**Task inputs:**
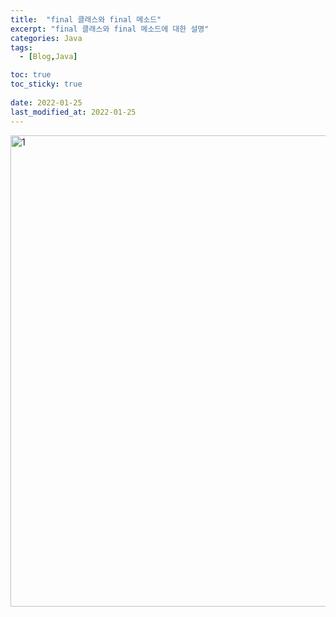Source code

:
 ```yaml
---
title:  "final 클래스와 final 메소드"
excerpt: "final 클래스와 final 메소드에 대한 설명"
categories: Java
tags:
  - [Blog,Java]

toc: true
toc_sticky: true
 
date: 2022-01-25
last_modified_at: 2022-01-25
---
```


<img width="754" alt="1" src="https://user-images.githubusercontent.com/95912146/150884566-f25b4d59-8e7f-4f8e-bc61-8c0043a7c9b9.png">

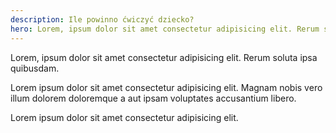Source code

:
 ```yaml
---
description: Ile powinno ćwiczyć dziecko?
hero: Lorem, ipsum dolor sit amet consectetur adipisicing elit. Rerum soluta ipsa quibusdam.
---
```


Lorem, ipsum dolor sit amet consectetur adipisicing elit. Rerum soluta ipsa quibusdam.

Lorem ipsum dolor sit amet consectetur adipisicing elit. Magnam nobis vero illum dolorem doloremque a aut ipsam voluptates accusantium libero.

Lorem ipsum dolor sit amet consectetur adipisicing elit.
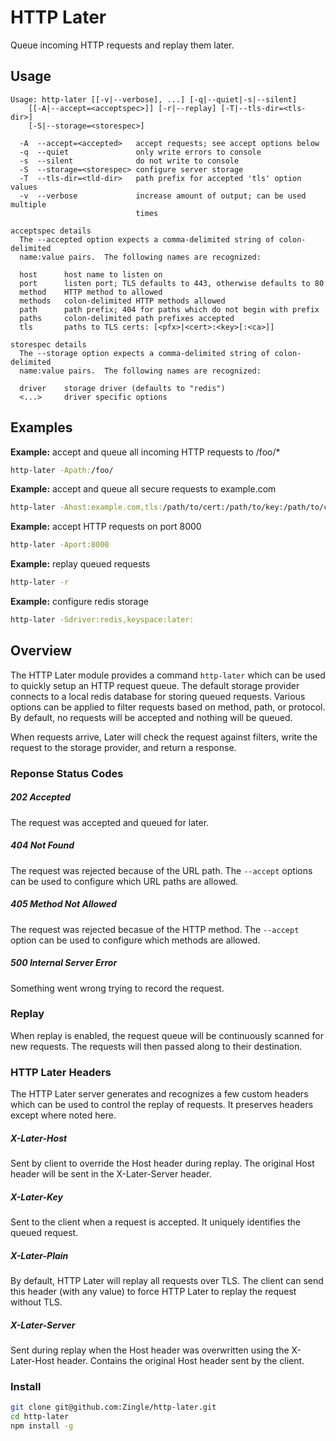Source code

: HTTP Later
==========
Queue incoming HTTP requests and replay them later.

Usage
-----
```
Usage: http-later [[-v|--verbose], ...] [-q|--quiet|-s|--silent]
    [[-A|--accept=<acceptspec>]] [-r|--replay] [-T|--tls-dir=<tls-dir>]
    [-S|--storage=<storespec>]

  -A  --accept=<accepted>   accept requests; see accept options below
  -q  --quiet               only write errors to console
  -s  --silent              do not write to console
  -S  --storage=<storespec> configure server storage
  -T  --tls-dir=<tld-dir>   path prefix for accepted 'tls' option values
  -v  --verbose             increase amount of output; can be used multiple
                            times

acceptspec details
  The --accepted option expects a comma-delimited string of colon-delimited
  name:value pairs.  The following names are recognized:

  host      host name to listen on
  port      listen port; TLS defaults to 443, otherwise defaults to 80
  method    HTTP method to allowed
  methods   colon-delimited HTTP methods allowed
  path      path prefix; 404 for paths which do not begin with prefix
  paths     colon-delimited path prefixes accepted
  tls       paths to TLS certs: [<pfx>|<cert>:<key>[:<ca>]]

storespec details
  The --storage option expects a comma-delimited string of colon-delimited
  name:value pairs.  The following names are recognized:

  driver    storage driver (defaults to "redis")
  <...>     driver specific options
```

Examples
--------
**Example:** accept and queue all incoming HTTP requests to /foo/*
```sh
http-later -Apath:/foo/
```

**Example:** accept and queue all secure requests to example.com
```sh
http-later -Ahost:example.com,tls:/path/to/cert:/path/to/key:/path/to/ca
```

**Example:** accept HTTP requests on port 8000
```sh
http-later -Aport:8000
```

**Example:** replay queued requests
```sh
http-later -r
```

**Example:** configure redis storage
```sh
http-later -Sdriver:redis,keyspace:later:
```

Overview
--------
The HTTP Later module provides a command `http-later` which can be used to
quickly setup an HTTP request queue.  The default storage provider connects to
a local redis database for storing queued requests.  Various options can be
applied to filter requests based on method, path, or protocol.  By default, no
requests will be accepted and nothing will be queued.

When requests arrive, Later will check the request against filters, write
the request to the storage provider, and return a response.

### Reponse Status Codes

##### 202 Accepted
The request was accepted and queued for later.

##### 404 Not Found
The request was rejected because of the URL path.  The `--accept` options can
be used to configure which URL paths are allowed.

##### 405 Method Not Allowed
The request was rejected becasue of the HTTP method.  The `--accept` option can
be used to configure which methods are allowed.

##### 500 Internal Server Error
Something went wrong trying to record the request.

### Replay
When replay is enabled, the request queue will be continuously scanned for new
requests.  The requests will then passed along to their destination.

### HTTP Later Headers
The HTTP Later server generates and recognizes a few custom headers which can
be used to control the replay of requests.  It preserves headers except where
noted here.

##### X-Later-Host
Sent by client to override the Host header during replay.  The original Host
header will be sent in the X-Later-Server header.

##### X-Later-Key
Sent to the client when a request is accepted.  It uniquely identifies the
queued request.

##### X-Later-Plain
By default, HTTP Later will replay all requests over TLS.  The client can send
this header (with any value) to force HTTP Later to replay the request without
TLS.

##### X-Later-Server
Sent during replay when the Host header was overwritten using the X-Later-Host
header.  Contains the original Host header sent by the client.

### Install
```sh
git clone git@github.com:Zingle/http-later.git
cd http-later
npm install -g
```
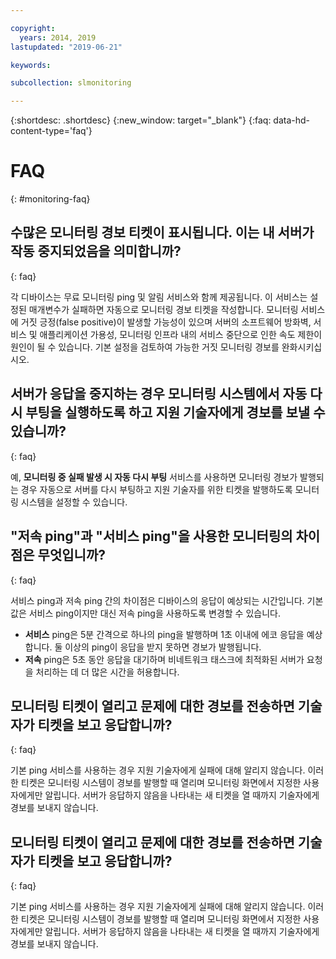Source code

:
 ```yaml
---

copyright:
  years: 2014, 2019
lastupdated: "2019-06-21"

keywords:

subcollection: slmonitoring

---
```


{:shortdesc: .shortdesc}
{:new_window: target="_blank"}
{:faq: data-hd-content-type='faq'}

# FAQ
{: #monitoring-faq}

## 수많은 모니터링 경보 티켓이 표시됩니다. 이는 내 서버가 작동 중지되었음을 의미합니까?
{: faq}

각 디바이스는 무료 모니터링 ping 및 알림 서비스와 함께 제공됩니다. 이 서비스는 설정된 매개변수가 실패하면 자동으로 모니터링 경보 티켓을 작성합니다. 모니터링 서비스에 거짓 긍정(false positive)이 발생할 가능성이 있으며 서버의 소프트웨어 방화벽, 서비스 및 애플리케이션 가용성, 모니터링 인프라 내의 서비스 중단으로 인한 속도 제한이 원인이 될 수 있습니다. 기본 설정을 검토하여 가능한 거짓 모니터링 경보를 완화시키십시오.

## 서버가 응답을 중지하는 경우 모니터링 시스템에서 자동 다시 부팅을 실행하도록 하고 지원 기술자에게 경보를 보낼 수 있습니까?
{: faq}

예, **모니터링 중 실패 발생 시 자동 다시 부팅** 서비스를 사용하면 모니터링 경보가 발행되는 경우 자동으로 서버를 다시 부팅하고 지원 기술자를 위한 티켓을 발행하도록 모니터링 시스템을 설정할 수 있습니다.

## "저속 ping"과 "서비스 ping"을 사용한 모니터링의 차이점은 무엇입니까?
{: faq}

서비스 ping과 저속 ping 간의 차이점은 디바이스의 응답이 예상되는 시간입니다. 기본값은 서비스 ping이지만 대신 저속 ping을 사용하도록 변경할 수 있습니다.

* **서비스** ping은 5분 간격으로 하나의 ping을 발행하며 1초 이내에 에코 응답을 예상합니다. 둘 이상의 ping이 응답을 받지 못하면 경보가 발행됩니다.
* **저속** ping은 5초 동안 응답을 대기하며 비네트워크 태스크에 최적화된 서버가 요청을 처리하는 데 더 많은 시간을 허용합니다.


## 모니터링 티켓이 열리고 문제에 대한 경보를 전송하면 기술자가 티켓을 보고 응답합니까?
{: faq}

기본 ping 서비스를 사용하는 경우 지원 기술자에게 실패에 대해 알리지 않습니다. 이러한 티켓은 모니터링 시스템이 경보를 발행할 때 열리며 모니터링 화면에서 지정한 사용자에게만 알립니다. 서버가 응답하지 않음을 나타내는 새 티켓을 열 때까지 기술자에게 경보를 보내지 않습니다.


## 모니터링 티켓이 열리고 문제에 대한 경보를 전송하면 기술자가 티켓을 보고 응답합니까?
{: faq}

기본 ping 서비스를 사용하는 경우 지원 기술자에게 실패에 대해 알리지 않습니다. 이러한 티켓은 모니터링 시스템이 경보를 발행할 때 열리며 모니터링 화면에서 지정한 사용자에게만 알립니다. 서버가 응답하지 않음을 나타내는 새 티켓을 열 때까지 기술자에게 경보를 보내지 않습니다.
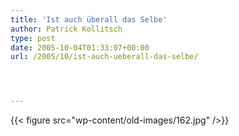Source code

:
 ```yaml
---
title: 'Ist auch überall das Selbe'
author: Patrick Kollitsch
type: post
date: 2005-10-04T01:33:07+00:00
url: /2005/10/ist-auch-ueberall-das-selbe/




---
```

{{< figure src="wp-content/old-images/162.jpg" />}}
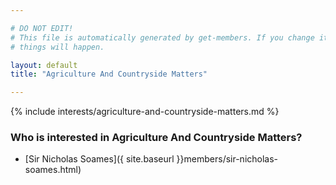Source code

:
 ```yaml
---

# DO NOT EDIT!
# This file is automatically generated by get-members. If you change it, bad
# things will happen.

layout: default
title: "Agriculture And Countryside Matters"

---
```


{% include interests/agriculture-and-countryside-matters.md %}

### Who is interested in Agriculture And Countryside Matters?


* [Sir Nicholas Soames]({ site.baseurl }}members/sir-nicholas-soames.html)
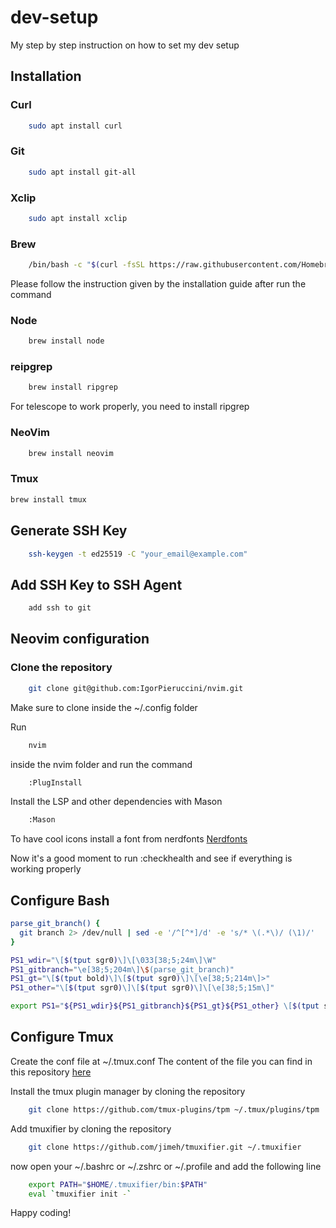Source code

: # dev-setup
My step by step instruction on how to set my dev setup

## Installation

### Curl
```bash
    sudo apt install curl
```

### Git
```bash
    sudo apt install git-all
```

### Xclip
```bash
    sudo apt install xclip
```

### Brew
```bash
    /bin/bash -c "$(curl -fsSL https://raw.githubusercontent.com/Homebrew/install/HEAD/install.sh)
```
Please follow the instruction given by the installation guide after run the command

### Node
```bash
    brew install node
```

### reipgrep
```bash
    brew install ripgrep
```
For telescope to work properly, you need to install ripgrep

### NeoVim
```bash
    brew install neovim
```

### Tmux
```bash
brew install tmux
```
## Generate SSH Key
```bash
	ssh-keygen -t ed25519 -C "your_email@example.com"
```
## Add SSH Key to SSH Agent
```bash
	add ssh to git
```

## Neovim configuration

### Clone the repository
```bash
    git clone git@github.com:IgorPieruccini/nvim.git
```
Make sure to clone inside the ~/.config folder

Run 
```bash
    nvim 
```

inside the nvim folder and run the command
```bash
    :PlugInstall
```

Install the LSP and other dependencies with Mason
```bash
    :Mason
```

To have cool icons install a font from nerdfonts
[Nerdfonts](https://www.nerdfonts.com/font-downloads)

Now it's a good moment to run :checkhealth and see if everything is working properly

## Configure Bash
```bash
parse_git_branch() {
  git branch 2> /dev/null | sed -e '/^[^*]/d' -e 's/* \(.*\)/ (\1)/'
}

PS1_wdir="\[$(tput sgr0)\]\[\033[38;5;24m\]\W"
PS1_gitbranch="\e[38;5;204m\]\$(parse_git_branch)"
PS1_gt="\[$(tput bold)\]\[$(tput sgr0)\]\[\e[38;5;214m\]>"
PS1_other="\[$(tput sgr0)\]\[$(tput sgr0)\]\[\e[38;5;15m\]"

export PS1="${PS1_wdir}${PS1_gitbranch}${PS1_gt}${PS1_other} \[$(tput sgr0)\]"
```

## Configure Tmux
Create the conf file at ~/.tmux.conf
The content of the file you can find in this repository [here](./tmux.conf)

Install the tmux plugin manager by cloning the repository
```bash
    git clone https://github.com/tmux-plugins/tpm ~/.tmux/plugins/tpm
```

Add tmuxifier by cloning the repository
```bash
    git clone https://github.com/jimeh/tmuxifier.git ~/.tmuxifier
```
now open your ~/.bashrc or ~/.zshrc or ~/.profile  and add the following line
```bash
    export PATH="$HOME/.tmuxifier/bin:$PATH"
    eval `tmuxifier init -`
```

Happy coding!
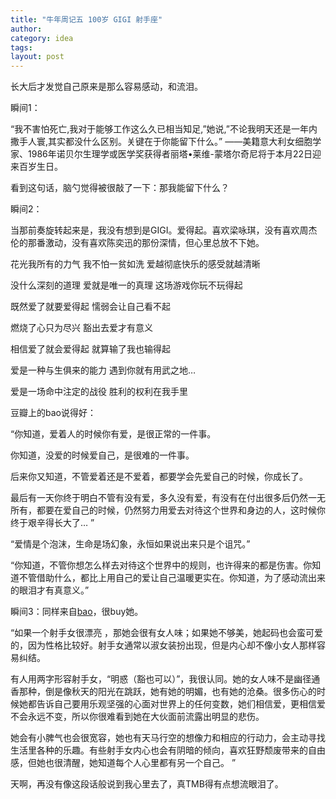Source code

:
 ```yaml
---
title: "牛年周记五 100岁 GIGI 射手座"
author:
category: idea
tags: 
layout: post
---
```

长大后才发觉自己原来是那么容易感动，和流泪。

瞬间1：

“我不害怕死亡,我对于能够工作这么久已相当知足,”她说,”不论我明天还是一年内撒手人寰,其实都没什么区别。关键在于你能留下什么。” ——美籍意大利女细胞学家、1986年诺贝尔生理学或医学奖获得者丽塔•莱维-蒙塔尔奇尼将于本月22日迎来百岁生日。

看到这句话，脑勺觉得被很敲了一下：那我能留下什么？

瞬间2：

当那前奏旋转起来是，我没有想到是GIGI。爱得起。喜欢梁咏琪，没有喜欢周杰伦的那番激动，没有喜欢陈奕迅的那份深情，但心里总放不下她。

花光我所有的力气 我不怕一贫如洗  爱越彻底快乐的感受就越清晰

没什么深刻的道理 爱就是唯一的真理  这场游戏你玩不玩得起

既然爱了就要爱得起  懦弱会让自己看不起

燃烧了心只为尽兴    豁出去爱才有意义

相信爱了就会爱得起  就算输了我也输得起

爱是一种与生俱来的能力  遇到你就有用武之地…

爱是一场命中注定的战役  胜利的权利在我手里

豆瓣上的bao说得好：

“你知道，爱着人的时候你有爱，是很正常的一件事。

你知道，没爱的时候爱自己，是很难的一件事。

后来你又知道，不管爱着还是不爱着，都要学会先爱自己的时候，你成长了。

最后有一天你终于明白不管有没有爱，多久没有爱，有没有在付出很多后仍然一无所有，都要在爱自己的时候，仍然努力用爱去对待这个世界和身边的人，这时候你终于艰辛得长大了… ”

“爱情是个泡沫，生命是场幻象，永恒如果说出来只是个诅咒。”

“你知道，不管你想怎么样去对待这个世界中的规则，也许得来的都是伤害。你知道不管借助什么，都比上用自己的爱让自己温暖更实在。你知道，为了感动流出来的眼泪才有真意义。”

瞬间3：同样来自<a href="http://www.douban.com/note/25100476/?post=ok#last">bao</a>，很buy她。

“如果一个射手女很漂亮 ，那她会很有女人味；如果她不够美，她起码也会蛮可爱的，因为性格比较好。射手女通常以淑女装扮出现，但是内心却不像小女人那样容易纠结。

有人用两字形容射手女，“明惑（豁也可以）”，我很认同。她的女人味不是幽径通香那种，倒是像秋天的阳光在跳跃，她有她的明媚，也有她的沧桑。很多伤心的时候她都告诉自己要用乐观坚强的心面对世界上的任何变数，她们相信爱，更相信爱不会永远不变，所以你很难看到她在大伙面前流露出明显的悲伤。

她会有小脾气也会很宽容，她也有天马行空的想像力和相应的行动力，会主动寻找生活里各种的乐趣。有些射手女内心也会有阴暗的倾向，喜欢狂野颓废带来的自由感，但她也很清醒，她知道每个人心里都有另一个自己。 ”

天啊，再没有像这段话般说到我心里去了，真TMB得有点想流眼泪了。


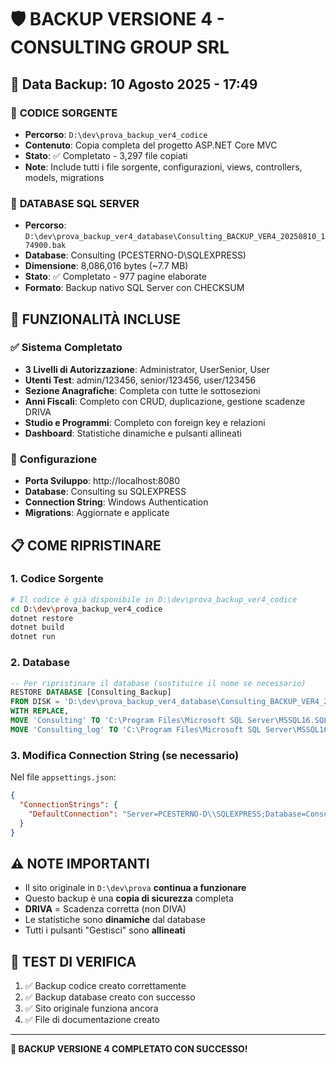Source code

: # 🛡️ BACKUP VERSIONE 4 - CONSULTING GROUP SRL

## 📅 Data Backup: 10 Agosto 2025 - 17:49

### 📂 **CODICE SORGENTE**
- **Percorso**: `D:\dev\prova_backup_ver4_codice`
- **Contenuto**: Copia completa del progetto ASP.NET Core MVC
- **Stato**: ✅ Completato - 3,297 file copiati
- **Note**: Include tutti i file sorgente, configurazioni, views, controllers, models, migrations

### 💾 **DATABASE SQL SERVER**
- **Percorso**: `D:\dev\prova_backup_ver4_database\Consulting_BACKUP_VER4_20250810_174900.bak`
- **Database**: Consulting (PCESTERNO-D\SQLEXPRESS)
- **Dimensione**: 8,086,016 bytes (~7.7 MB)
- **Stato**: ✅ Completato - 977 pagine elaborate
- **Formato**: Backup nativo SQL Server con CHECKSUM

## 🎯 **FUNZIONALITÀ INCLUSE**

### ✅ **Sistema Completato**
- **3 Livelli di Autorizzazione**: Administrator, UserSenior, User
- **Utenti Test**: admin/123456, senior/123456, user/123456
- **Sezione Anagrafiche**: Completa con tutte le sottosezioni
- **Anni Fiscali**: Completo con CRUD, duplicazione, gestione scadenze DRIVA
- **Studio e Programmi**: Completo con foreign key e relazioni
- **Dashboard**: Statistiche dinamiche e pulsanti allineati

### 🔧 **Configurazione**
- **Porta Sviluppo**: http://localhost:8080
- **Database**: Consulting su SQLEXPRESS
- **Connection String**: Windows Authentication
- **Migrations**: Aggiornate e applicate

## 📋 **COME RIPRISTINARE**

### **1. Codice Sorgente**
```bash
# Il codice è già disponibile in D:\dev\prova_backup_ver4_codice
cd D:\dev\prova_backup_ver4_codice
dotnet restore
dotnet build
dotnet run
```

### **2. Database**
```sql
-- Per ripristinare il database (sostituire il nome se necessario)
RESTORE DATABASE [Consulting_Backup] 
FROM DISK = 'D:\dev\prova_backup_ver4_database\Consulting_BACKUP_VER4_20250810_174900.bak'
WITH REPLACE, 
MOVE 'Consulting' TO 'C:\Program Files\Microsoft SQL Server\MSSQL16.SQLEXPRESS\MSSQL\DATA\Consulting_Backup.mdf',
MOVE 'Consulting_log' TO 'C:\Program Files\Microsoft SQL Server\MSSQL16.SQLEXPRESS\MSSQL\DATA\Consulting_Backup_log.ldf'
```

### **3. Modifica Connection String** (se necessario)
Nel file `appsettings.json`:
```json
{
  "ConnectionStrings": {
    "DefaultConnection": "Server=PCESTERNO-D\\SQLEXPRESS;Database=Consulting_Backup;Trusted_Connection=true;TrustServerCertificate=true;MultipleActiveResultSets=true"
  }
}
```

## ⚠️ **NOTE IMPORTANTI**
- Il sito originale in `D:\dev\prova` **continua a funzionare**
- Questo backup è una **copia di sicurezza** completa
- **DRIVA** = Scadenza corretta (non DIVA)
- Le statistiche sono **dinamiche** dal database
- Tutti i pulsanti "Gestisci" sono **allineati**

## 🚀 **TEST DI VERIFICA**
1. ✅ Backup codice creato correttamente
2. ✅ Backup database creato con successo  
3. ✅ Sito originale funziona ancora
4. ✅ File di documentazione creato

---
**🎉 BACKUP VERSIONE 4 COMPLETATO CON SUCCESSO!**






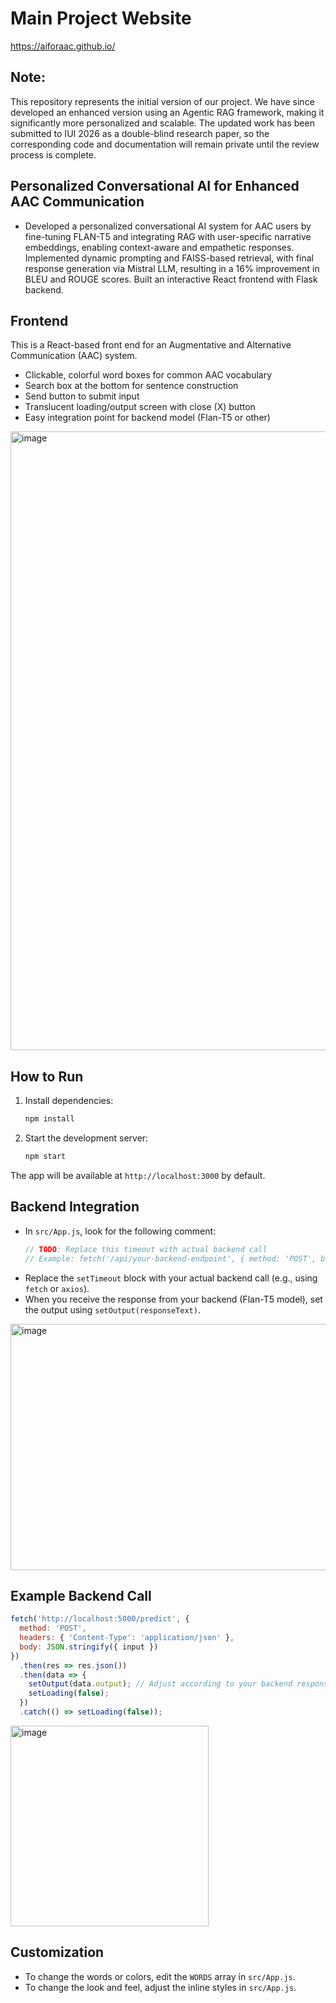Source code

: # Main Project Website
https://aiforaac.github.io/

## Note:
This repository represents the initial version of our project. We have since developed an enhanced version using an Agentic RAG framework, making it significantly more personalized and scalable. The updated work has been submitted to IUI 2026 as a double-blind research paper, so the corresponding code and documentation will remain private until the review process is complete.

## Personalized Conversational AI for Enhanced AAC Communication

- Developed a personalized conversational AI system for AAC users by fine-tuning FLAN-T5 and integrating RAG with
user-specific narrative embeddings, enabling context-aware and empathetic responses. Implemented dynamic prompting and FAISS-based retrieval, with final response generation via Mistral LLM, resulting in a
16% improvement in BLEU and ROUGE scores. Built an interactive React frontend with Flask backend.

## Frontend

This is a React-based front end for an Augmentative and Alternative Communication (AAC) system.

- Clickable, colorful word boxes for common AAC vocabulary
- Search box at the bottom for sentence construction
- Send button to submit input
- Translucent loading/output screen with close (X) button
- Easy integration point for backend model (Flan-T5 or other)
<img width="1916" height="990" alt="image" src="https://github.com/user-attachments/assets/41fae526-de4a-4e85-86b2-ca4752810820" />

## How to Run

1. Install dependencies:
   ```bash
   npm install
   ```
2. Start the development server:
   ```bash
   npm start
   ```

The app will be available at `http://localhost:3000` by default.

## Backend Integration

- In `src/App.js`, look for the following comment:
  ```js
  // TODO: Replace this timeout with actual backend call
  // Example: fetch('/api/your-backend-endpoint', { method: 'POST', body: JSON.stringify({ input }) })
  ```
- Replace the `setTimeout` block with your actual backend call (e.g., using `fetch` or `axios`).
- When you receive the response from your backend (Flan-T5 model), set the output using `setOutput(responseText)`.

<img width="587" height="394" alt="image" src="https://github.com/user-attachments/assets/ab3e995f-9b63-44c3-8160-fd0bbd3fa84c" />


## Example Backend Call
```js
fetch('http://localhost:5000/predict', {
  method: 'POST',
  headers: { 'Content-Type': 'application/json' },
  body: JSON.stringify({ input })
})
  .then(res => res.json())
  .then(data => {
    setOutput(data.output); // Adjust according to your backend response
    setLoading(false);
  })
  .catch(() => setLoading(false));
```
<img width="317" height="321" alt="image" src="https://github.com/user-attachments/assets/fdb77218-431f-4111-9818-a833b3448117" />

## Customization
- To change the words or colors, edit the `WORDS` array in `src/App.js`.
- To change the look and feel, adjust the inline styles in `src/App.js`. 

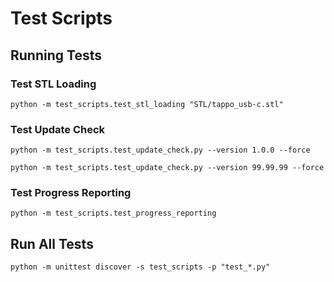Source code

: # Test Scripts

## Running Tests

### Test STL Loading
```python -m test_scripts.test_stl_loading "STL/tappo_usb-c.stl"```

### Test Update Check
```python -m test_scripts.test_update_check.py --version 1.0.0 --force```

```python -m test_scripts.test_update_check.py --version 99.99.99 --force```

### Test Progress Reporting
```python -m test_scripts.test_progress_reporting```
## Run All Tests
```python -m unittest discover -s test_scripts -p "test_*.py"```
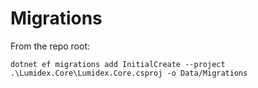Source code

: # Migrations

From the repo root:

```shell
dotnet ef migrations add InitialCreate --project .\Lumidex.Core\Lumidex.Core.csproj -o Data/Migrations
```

**Task statement:**
Report the lines above that have the word "final" in them.

**Completed exercise:**
title:  "final 클래스와 final 메소드"
excerpt: "final 클래스와 final 메소드에 대한 설명"
user-specific narrative embeddings, enabling context-aware and empathetic responses. Implemented dynamic prompting and FAISS-based retrieval, with final response generation via Mistral LLM, resulting in a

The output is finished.